Saylor, however, characterized the issue as largely insignificant.

He explained that even if the company were to fund all dividend obligations through bitcoin sales over the next year, the impact would be negligible. Strategy, he noted, would still be acquiring roughly 20 bitcoin for every one it sold—effectively leaving its accumulation strategy unchanged. From a market perspective, he added, such sales would amount to only a few million dollars against bitcoin’s tens of billions in daily liquidity, rendering them “immeasurable.”

The conversation also highlighted Strategy’s evolving identity. No longer just a bitcoin treasury vehicle, the firm is increasingly positioning itself as a broader capital markets platform, actively managing equity, debt, and structured products to optimize returns.

Saylor outlined two core metrics guiding these decisions: bitcoin yield and balance sheet risk. The company evaluates whether a transaction is accretive or dilutive to shareholders, while also weighing its impact on credit strength. Opportunities are prioritized based on their ability to increase bitcoin per share, with capital deployed dynamically as market conditions shift.

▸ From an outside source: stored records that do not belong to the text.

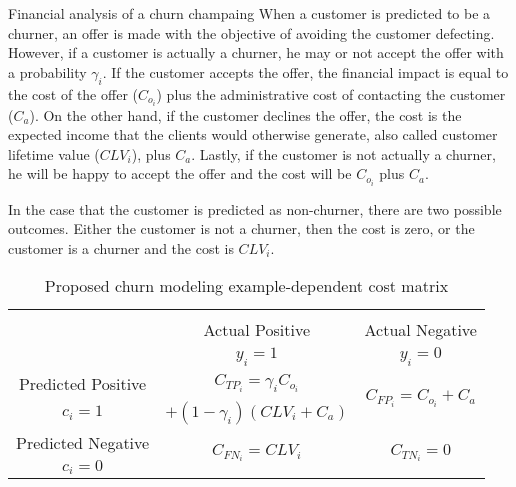 \begin{remark}{Financial analysis of a churn champaing}
When a customer is predicted to be a churner, an offer is made with the objective of avoiding 
the customer defecting. However, if a customer is actually a churner, he may or not accept the 
offer with a probability $\gamma_i$. If the customer accepts the offer, the financial impact is 
equal to the cost of the offer ($C_{o_i}$) plus the administrative cost of contacting the 
customer ($C_a$). On the other hand, if the customer declines the offer, the cost is the 
expected 	income that the clients would otherwise generate, also called customer lifetime value 
($CLV_i$), 	plus $C_a$. Lastly, if the customer is not actually a churner, he will be happy to 
accept the 	offer and the cost will be $C_{o_i}$ plus $C_a$.
	
In the case that the customer is predicted as non-churner, there are two possible outcomes. 
Either the customer is not a churner, then the cost is zero, or the customer is a churner and the 
cost is $CLV_i$. 
\end{remark}

  \begin{table}[t]
	  \centering
	  \footnotesize
     \begin{tabular}{c|c|c}
        \multicolumn{3}{c}{}\\
			\multicolumn{1}{c|}{}  & Actual Positive& Actual Negative \\
			\multicolumn{1}{c|}{} & $y_i=1$& $y_i=0$ \\
			\hline
			Predicted Positive 		& $C_{TP_i}=\gamma_iC_{o_i}$ & 
\multirow{2}{*}{$C_{FP_i}=C_{o_i}+C_a$}\\
			$c_i=1$ & $+(1-\gamma_i)(CLV_i+C_a)$ &\\
			\hline
			Predicted Negative  	& \multirow{ 2}{*}{$C_{FN_i}=CLV_i$} & \multirow{ 
			2}{*}{$C_{TN_i}=0$} \\
			$c_i=0$ & &\\
		\end{tabular}
		\caption{Proposed churn modeling example-dependent cost matrix}
    \label{tab:ch5:1}
  \end{table}

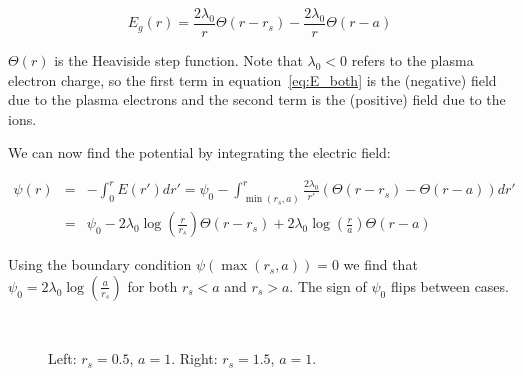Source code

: \documentclass[aps,prl,preprint,groupedaddress]{revtex4-1}
\begin{document}
\begin{equation}\label{eq:E_both}
E_g(r) = \frac{2\lambda_0}{r}\Theta(r-r_s) - \frac{2\lambda_0}{r}\Theta(r-a)
\end{equation}

$\Theta(r)$ is the Heaviside step function. Note that $\lambda_0 < 0$ refers to the plasma electron charge, so the first term in equation~\ref{eq:E_both} is the (negative) field due to the plasma electrons and the second term is the (positive) field due to the ions.

We can now find the potential by integrating the electric field:

\begin{equation}\label{eq:Psi_both}
\begin{array}{rcl}
\psi(r) & = & -\int_0^r E(r') dr' = \psi_0 - \int_{\min(r_s,a)}^r \frac{2\lambda_0}{r'}\left(\Theta(r-r_s) - \Theta(r-a)\right) dr' \\
& = & \psi_0 - 2\lambda_0\log\left(\frac{r}{r_s}\right)\Theta(r-r_s) + 2\lambda_0\log\left(\frac{r}{a}\right)\Theta(r-a)
\end{array}
\end{equation}

Using the boundary condition $\psi(\max(r_s,a)) = 0$ we find that $\psi_0 = 2\lambda_0 \log\left(\frac{a}{r_s}\right)$ for both $r_s < a$ and $r_s > a$. The sign of $\psi_0$ flips between cases. 


\begin{figure}
\centering
\mbox{\quad
{}}
\caption{Left: $r_s = 0.5$, $a=1$. Right: $r_s = 1.5$, $a=1$.} \label{fig12}
\end{figure}
\end{document}
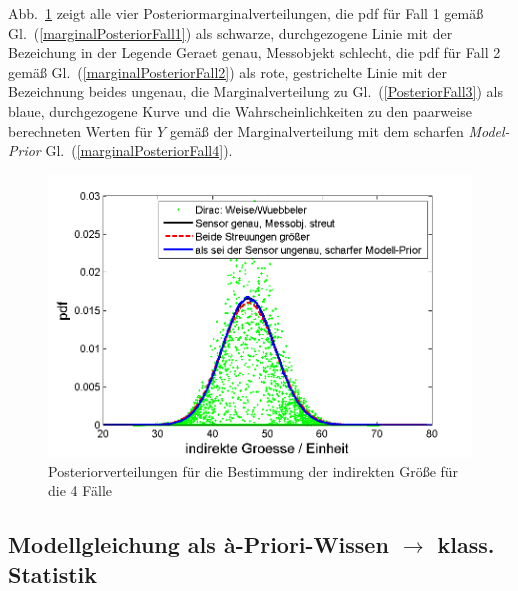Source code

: Abb.~\ref{fig:Posteriorverteilungen_4Faelle} zeigt alle vier Posteriormarginalverteilungen,
die pdf für Fall 1 gemäß Gl.~(\ref{marginalPosteriorFall1}) als schwarze, durchgezogene Linie mit
der Bezeichung in der Legende \glqq Geraet genau, Messobjekt schlecht\grqq, die pdf für
Fall 2 gemäß Gl.~(\ref{marginalPosteriorFall2}) als rote, gestrichelte Linie mit der
Bezeichnung \glqq beides ungenau\grqq, die Marginalverteilung
zu Gl.~(\ref{PosteriorFall3}) als blaue, durchgezogene Kurve und die
Wahrscheinlichkeiten zu den paarweise berechneten Werten für $Y$ gemäß der Marginalverteilung
mit dem scharfen \textsl{Model-Prior} Gl.~(\ref{marginalPosteriorFall4}).
\begin{figure}[!htb]
	\begin{center}
		\includegraphics[width=130mm]{11_vorlesung_GUMS1/media/Posterior_all.png}
		\caption{Posteriorverteilungen für die Bestimmung der
			indirekten Größe für die 4 Fälle}
		\label{fig:Posteriorverteilungen_4Faelle}
	\end{center}
\end{figure}

\newpage

\subsection{Modellgleichung als {\`a}-Priori-Wissen $\rightarrow$  klass. Statistik}

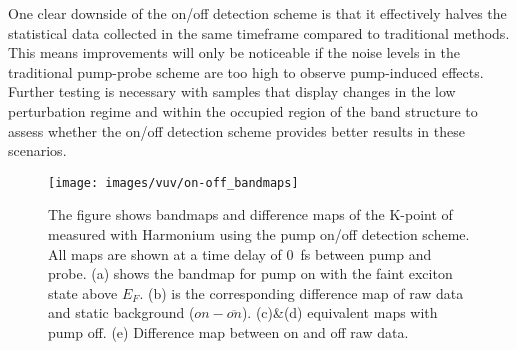 One clear downside of the on/off detection scheme is that it effectively halves the statistical data collected in the same timeframe compared to traditional methods.
This means improvements will only be noticeable if the noise levels in the traditional pump-probe scheme are too high to observe pump-induced effects.
Further testing is necessary with samples that display changes in the low perturbation regime and within the occupied region of the band structure to assess whether the on/off detection scheme provides better results in these scenarios.

\begin{figure}
	\centering
	\texttt{[image: images/vuv/on-off\_bandmaps]}
	\caption{The figure shows bandmaps and difference maps of the K-point of  measured with Harmonium using the pump on/off detection scheme. All maps are shown at a time delay of \qty{0}{\femto\second} between pump and probe.
	(a) shows the bandmap for pump on with the faint exciton state above $E_F$. (b) is the corresponding difference map of raw data and static background ($on-\overline{on}$). (c)\&(d) equivalent maps with pump off. (e) Difference map between on and off raw data.}
	\label{fig:on-offbandmaps}
\end{figure}
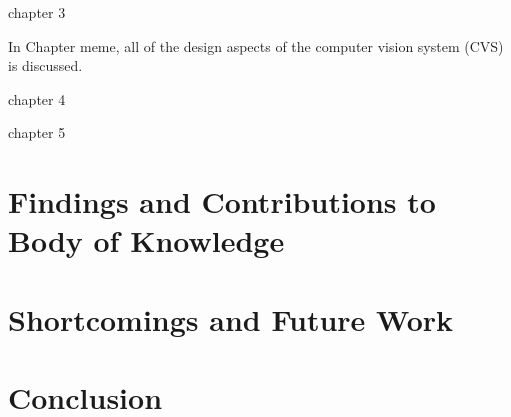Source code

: chapter 3

In Chapter meme, all of the design aspects of the computer vision system (CVS) is discussed. 

chapter 4

chapter 5

\section{Findings and Contributions to Body of Knowledge}

\section{Shortcomings and Future Work}

\section{Conclusion}
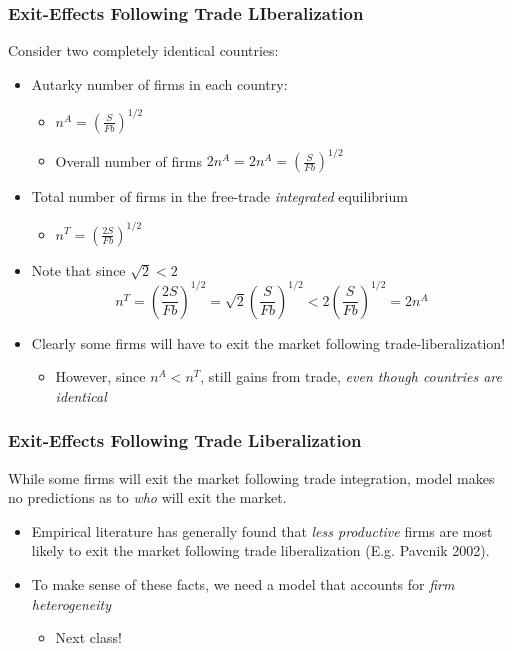 \documentclass{beamer}
\begin{document}
\begin{frame}
	\frametitle{Exit-Effects Following Trade LIberalization}	

Consider two completely identical countries:
	\begin{itemize}
		\item Autarky number of firms in each country:
		\begin{itemize}
			\item $n^A=\left(\frac{S}{Fb}\right)^{1/2}$
			\item Overall number of firms $2n^A=2n^A=\left(\frac{S}{Fb}\right)^{1/2}$
		\end{itemize}
		\item Total number of firms in the free-trade \emph{integrated} equilibrium
			\begin{itemize}
			\item $n^T=\left(\frac{2S}{Fb}\right)^{1/2}$
			\end{itemize}
		\item Note that since $\sqrt{2}<2$
			\scriptsize
			\begin{equation}
			n^T = \left(\frac{2S}{Fb}\right)^{1/2} = \sqrt{2}\left(\frac{S}{Fb}\right)^{1/2} < 2\left(\frac{S}{Fb}\right)^{1/2}  = 2n^A \nonumber
			\end{equation}
			\normalsize
		\item Clearly some firms will have to exit the market following trade-liberalization!
			\begin{itemize}
				\item However, since $n^A<n^T$, still gains from trade, \emph{even though countries are identical}
			\end{itemize}
	\end{itemize}
	
\end{frame}

\begin{frame}
	\frametitle{Exit-Effects Following Trade Liberalization}
While some firms will exit the market following trade integration, model makes no predictions as to \emph{who} will exit the market.
	\begin{itemize}
		\item Empirical literature has generally found that \emph{less productive} firms are most likely to exit the market following trade liberalization (E.g. Pavcnik 2002).
		\item To make sense of these facts, we need a model that accounts for \emph{firm heterogeneity}
			\begin{itemize}
				\item Next class!
			\end{itemize}
	\end{itemize}
\end{frame}
\end{document}
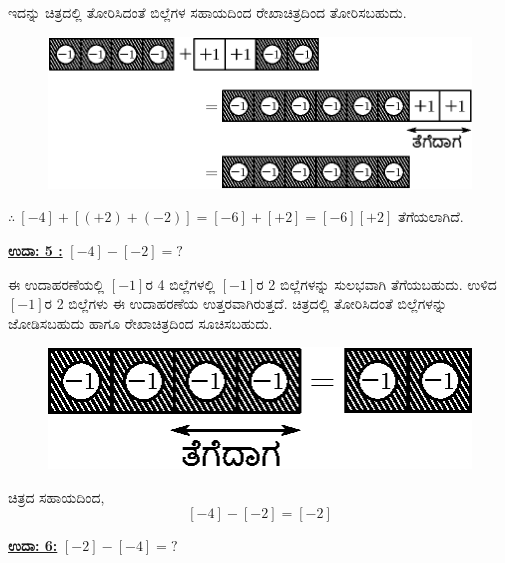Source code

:ಇದನ್ನು ಚಿತ್ರದಲ್ಲಿ ತೋರಿಸಿದಂತೆ ಬಿಲ್ಲೆಗಳ ಸಹಾಯದಿಂದ ರೇಖಾಚಿತ್ರದಿಂದ ತೋರಿಸಬಹುದು.
\begin{figure}[H]
\centering
\includegraphics[scale=0.8]{src/figure/chap3/fig3-15b.eps}
\end{figure}
$\therefore \ [-4]+[(+2)+(-2)]=[-6]+[+2]=[-6]$\qquad $[+2]$ ತೆಗೆಯಲಾಗಿದೆ.


\noindent
{\textbf{\underline{ಉದಾ: 5 :}}} $[-4] - [-2] = ?$

ಈ ಉದಾಹರಣೆಯಲ್ಲಿ $[-1]$ರ 4 ಬಿಲ್ಲೆಗಳಲ್ಲಿ $[-1]$ರ 2 ಬಿಲ್ಲೆಗಳನ್ನು ಸುಲಭವಾಗಿ ತೆಗೆಯ\-ಬಹುದು. ಉಳಿದ $[-1]$ರ 2 ಬಿಲ್ಲೆಗಳು ಈ ಉದಾಹರಣೆಯ ಉತ್ತರವಾಗಿರುತ್ತದೆ. ಚಿತ್ರದಲ್ಲಿ ತೋರಿಸಿದಂತೆ ಬಿಲ್ಲೆಗಳನ್ನು ಜೋಡಿಸಬಹುದು ಹಾಗೂ ರೇಖಾಚಿತ್ರದಿಂದ ಸೂಚಿಸಬಹುದು. 
\begin{figure}[H]
\centering
\includegraphics[scale=0.8]{src/figure/chap3/fig3-16b.eps}
\end{figure}

ಚಿತ್ರದ ಸಹಾಯದಿಂದ, 
~
\vskip -0.5cm
$$
[-4] - [-2] = [-2]
$$


\noindent
{\textbf{\underline{ಉದಾ: 6:}}} $[-2] - [-4] = ?$

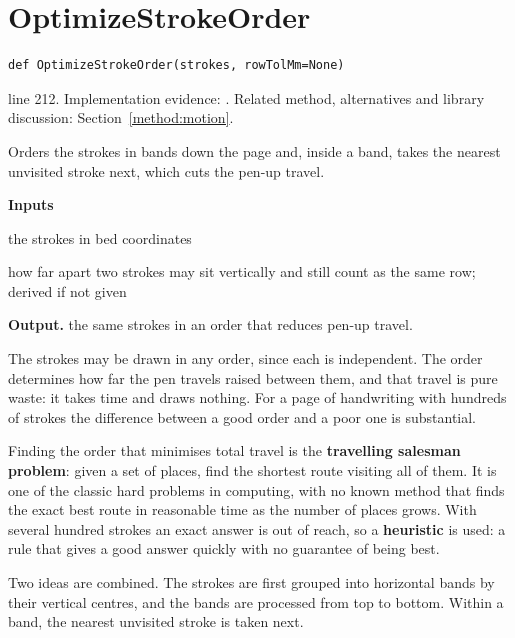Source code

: \section{OptimizeStrokeOrder}\label{fn:reproduce:OptimizeStrokeOrder}
\begin{lstlisting}[style=sig]
def OptimizeStrokeOrder(strokes, rowTolMm=None)
\end{lstlisting}
 line 212. Implementation evidence: \cite{code2026}. Related method, alternatives and library discussion: Section~\ref{method:motion}.


Orders the strokes in bands down the page and, inside a band, takes the nearest unvisited stroke next, which cuts the pen-up travel.




\noindent\textbf{Inputs}
\begin{description}[leftmargin=2.2em,style=nextline,font=\normalfont\ttfamily]\setlength\itemsep{1pt}
  \item[{strokes}] \normalfont the strokes in bed coordinates
  \item[{rowTolMm}] \normalfont how far apart two strokes may sit vertically and still count as the same row; derived if not given
\end{description}

\noindent\textbf{Output.} the same strokes in an order that reduces pen-up travel.


The strokes may be drawn in any order, since each is independent. The order determines how far the pen travels raised between them, and that travel is pure waste: it takes time and draws nothing. For a page of handwriting with hundreds of strokes the difference between a good order and a poor one is substantial.


Finding the order that minimises total travel is the \textbf{travelling salesman problem}: given a set of places, find the shortest route visiting all of them. It is one of the classic hard problems in computing, with no known method that finds the exact best route in reasonable time as the number of places grows. With several hundred strokes an exact answer is out of reach, so a \textbf{heuristic} is used: a rule that gives a good answer quickly with no guarantee of being best.


Two ideas are combined. The strokes are first grouped into horizontal bands by their vertical centres, and the bands are processed from top to bottom. Within a band, the nearest unvisited stroke is taken next.


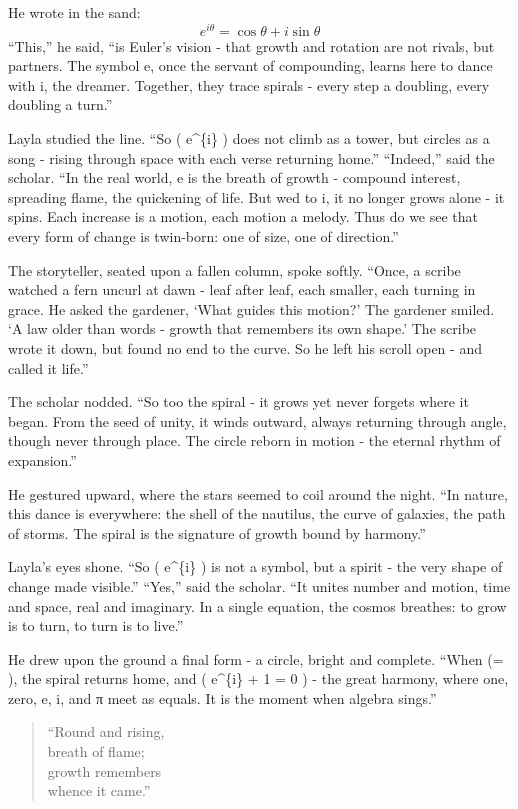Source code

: \documentclass[
  letterpaper,
  DIV=11,
  numbers=noendperiod]{scrreprt}
\begin{document}
He wrote in the sand: \[
e^{i\theta} = \cos \theta + i \sin \theta
\] ``This,'' he said, ``is Euler's vision - that growth and rotation are
not rivals, but partners. The symbol e, once the servant of compounding,
learns here to dance with i, the dreamer. Together, they trace spirals -
every step a doubling, every doubling a turn.''

Layla studied the line. ``So ( e\^{}\{i\theta\} ) does not climb as a
tower, but circles as a song - rising through space with each verse
returning home.'' ``Indeed,'' said the scholar. ``In the real world, e
is the breath of growth - compound interest, spreading flame, the
quickening of life. But wed to i, it no longer grows alone - it spins.
Each increase is a motion, each motion a melody. Thus do we see that
every form of change is twin-born: one of size, one of direction.''

The storyteller, seated upon a fallen column, spoke softly. ``Once, a
scribe watched a fern uncurl at dawn - leaf after leaf, each smaller,
each turning in grace. He asked the gardener, `What guides this motion?'
The gardener smiled. `A law older than words - growth that remembers its
own shape.' The scribe wrote it down, but found no end to the curve. So
he left his scroll open - and called it life.''

The scholar nodded. ``So too the spiral - it grows yet never forgets
where it began. From the seed of unity, it winds outward, always
returning through angle, though never through place. The circle reborn
in motion - the eternal rhythm of expansion.''

He gestured upward, where the stars seemed to coil around the night.
``In nature, this dance is everywhere: the shell of the nautilus, the
curve of galaxies, the path of storms. The spiral is the signature of
growth bound by harmony.''

Layla's eyes shone. ``So ( e\^{}\{i\theta\} ) is not a symbol, but a
spirit - the very shape of change made visible.'' ``Yes,'' said the
scholar. ``It unites number and motion, time and space, real and
imaginary. In a single equation, the cosmos breathes: to grow is to
turn, to turn is to live.''

He drew upon the ground a final form - a circle, bright and complete.
``When (\theta = \pi), the spiral returns home, and ( e\^{}\{i\pi\} + 1
= 0 ) - the great harmony, where one, zero, e, i, and π meet as equals.
It is the moment when algebra sings.''

\begin{quote}
``Round and rising,\\
breath of flame;\\
growth remembers\\
whence it came.''
\end{quote}
\end{document}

On the question of whether current price levels—still significantly below bitcoin’s all-time high—present an opportunity to realize tax benefits, Saylor emphasized flexibility. Strategy has the option to unlock billions in potential tax credits, alongside opportunities in convertible bond arbitrage and bitcoin accumulation. Decisions, he said, are made continuously, balancing equity gains against credit considerations.

Addressing a common criticism on social media—that Strategy tends to buy bitcoin at local price peaks—Saylor dismissed the claim as a misunderstanding of the firm’s trading mechanics. He explained that purchases often coincide with bitcoin rallies because those same rallies expand the premium on Strategy’s equity, making equity-for-bitcoin swaps more profitable. In this context, timing reflects capital efficiency rather than poor market entry.

Saylor also elaborated on STRC, the firm’s preferred stock product known as “Stretch,” describing it as a deliberately resilient instrument. Unlike traditional debt, STRC is perpetual, with no maturity date or redemption obligation. Investors effectively exchange capital for a long-term yield tied to benchmark rates, while Strategy avoids liquidity pressures associated with short-term liabilities.

Recent price softness in STRC, including its tendency to trade below par and slower recoveries after dividend payouts, was attributed to rapid supply expansion. With billions issued in a short period, Saylor said the market is still absorbing the instrument. He likened its behavior to engineered flexibility—designed to bend under pressure without breaking.

Overall, Saylor framed Strategy’s approach as one rooted in optionality and disciplined capital allocation, arguing that much of the criticism stems from a surface-level reading of a far more complex system.